Цветы высокой параллели.
 
   Или о том, что «под Красноярском косят травы, за Минусинском жнут ячмень…», а здесь у нас, в тундре, «на яр взобравшись тяжело, не может отдышаться лето, оно в пути изнемогло». Мы узнавали свое житье, свои радости и заботы в них, в этих простых стихах учителя.
   В 1941 году Игнатий Дмитриевич выехал из Игарки в Красноярск. Уехал и навсегда оставил в наших сердцах любовь к литературе, к великому русскому языку. Мы тоже подросли и стали рабочими, моряками, строителями, а затем и воинами, сражавшимися на многих фронтах Отечественной войны.
   Кончилось детство, неспокойное, бурное детство.

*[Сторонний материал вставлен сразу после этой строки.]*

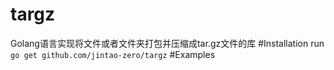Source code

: # targz
Golang语言实现将文件或者文件夹打包并压缩成tar.gz文件的库
#Installation
run
    `go get github.com/jintao-zero/targz`
#Examples

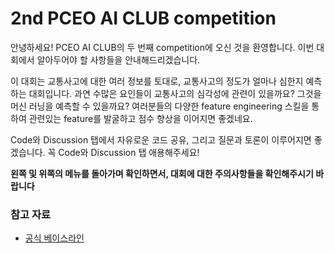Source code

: # 2nd PCEO AI CLUB competition

안녕하세요! PCEO AI CLUB의 두 번째 competition에 오신 것을 환영합니다. 이번 대회에서 알아두어야 할 사항들을 안내해드리겠습니다. 

이 대회는 교통사고에 대한 여러 정보를 토대로, 교통사고의 정도가 얼마나 심한지 예측하는 대회입니다. 과연 수많은 요인들이 교통사고의 심각성에 관련이 있을까요? 그것을 머신 러닝을 예측할 수 있을까요? 여러분들의 다양한 feature engineering 스킬을 통하여 관련있는 feature를 발굴하고 점수 향상을 이어지면 좋겠네요.

Code와 Discussion 탭에서 자유로운 코드 공유, 그리고 질문과 토론이 이루어지면 좋겠습니다. 꼭 Code와 Discussion 탭 애용해주세요!

**왼쪽 및 위쪽의 메뉴를 돌아가며 확인하면서, 대회에 대한 주의사항들을 확인해주시기 바랍니다**

### 참고 자료
- [공식 베이스라인](../Code/baseline.ipynb)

Осталось оно в далеком замечательном городе Игарке, где мы неводили рыбу, добывали куропаток, «копали грядки в тундре», трудились над книгой «Мы из Игарки», переписывались с Горьким и Роменом Ролланом, помогали взрослым на лесобирже и в порту, порой огорчали тех, кто давал нам все: и знания, и силу, и любовь к Родине своей, к своему народу.
   Наши добрые, дорогие старшие друзья! Пусть эти строчки будут маленьким свидетельством того, что мы никогда не забываем наших добрых и хороших учителей!
   Война. Фронт. Громадные расстояния, великие и тяжелые дни разделяли нас с нашим учителем и поэтом. Из-за близорукости он не попал на фронт, но тем не менее всегда оставался в строю. И родной его голос из далекой Сибири доносился до нас, фронтовиков.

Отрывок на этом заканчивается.